▼
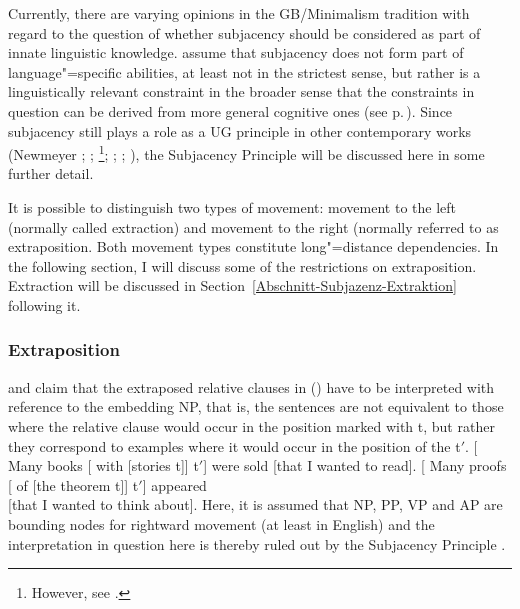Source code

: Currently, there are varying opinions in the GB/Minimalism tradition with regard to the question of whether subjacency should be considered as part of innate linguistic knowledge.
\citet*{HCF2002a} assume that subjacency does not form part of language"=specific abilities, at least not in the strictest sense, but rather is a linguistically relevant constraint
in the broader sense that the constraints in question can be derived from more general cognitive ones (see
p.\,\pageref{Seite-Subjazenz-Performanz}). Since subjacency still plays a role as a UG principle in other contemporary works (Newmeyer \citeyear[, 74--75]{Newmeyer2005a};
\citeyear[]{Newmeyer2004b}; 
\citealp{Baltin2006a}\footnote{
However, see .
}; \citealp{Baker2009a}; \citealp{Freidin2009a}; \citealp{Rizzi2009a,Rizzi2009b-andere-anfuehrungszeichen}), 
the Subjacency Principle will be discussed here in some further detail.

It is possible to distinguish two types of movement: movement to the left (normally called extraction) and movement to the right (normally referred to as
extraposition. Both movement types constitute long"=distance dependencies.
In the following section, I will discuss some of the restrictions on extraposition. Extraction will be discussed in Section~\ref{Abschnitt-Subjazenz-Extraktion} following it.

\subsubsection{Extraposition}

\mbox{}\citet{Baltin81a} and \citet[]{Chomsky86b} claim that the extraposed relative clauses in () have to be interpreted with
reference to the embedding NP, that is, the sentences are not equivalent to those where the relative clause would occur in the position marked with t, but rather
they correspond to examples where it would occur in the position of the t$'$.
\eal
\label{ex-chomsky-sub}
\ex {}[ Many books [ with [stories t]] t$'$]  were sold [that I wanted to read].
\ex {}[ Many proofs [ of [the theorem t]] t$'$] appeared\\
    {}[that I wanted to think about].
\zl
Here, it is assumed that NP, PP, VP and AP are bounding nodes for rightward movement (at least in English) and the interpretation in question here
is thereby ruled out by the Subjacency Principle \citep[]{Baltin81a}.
▲
What you will do:
Exactly as they appear above, give the records again, without their pictures.

Answer:
Source code

: Currently, there are varying opinions in the GB/Minimalism tradition with regard to the question of whether subjacency should be considered as part of innate linguistic knowledge.
\citet*{HCF2002a} assume that subjacency does not form part of language"=specific abilities, at least not in the strictest sense, but rather is a linguistically relevant constraint
in the broader sense that the constraints in question can be derived from more general cognitive ones (see
p.\,\pageref{Seite-Subjazenz-Performanz}). Since subjacency still plays a role as a UG principle in other contemporary works (Newmeyer \citeyear[, 74--75]{Newmeyer2005a};
\citeyear[]{Newmeyer2004b}; 
\citealp{Baltin2006a}\footnote{
However, see .
}; \citealp{Baker2009a}; \citealp{Freidin2009a}; \citealp{Rizzi2009a,Rizzi2009b-andere-anfuehrungszeichen}), 
the Subjacency Principle will be discussed here in some further detail.

It is possible to distinguish two types of movement: movement to the left (normally called extraction) and movement to the right (normally referred to as
extraposition. Both movement types constitute long"=distance dependencies.
In the following section, I will discuss some of the restrictions on extraposition. Extraction will be discussed in Section~\ref{Abschnitt-Subjazenz-Extraktion} following it.

\subsubsection{Extraposition}

\mbox{}\citet{Baltin81a} and \citet[]{Chomsky86b} claim that the extraposed relative clauses in () have to be interpreted with
reference to the embedding NP, that is, the sentences are not equivalent to those where the relative clause would occur in the position marked with t, but rather
they correspond to examples where it would occur in the position of the t$'$.
\eal
\label{ex-chomsky-sub}
\ex {}[ Many books [ with [stories t]] t$'$]  were sold [that I wanted to read].
\ex {}[ Many proofs [ of [the theorem t]] t$'$] appeared\\
    {}[that I wanted to think about].
\zl
Here, it is assumed that NP, PP, VP and AP are bounding nodes for rightward movement (at least in English) and the interpretation in question here
is thereby ruled out by the Subjacency Principle \citep[]{Baltin81a}.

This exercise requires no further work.